By Gina Lee
Investing.com – Oil was up Tuesday morning in Asia, with signs emerging of a rapidly tightening market.
Brent oil futures were up 0.32% to $75.14 by 4:41 PM ET (4:41 AM GMT), after hitting the $75 mark for the first time in more than two years. WTI futures inched up 0.10% to $73.19.
Brent futures have rallied more than 40% this year as countries such as the U.S., China and Europe continue their economic recoveries from COVID-19, thus improving the fuel demand outlook.
Bank of America Corp. (NYSE:BAC) even forecast that the global crude benchmark could hit the $100 a barrel in 2022 thanks to a rebound in travel.

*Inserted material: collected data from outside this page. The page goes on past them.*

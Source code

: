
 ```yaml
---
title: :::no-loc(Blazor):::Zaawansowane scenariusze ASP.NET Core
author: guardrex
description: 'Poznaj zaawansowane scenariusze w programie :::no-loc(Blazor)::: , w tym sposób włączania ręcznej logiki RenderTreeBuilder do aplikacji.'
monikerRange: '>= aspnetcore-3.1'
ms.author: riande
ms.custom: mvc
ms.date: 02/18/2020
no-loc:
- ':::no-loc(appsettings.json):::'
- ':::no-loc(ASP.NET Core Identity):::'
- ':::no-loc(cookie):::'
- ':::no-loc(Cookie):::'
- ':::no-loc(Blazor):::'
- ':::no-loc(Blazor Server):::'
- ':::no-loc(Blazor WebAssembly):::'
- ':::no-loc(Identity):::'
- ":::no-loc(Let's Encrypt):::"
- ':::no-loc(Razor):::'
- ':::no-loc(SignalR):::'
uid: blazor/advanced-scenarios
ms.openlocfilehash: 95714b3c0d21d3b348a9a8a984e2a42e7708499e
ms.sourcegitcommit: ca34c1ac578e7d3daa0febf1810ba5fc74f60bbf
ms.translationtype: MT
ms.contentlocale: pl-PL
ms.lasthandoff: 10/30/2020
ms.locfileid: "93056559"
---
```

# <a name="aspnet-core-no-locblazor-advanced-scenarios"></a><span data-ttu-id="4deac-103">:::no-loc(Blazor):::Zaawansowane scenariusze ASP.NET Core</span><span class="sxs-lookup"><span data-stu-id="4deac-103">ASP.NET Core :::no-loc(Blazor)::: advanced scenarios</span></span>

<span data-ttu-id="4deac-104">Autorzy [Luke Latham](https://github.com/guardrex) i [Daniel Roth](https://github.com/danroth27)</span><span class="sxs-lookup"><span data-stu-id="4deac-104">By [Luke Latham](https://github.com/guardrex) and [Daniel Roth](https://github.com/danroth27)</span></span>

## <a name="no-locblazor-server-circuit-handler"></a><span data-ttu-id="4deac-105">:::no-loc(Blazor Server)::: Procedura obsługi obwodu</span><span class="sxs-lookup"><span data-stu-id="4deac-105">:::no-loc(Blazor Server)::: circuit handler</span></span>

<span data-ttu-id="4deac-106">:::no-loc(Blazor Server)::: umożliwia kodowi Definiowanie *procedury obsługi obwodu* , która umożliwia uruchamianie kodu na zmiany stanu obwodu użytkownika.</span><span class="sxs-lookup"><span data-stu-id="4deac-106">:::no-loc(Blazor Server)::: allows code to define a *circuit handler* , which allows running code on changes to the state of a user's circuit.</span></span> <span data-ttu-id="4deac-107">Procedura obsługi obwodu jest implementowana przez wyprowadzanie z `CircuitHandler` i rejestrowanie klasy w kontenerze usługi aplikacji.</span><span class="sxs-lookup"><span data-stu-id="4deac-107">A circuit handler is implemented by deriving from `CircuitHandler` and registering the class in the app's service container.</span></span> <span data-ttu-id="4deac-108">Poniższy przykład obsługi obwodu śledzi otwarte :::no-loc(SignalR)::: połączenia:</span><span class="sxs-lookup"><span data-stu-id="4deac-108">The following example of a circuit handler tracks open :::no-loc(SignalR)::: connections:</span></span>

“Demand optimism is now well established, and a tightening of the market is very much in the spotlight... if there is a pause in this rally, it will likely come from the supply side,” Vanda (NASDAQ:VNDA) Insights founder Vandana Hari told Bloomberg.
However, ongoing COVID-19 outbreaks in several countries are a grim reminder that fuel demand recovery remains uneven.
Also dampening investor sentiment is China’s crackdown on its private refiners. The second batch of 2021 crude import quotas allocated to them was about 35% less than 2020, which could impact flows in the sector, which accounts for around a quarter of processing capacity in the world’s largest oil importer.
However, the overall bullish outlook for the black liquid is adding pressure on the Organization of the Petroleum Exporting Countries and allies (OPEC+) to consider reviving more of the production curbed during COVID-19 when it meets in the following week.
Investors now await U.S. crude oil supply from the American Petroleum Institute, due later in the day. Should the data and crude oil supply data from the U.S. Energy Information Administration, due later in the week, show a draw, it would be a fifth weekly decline.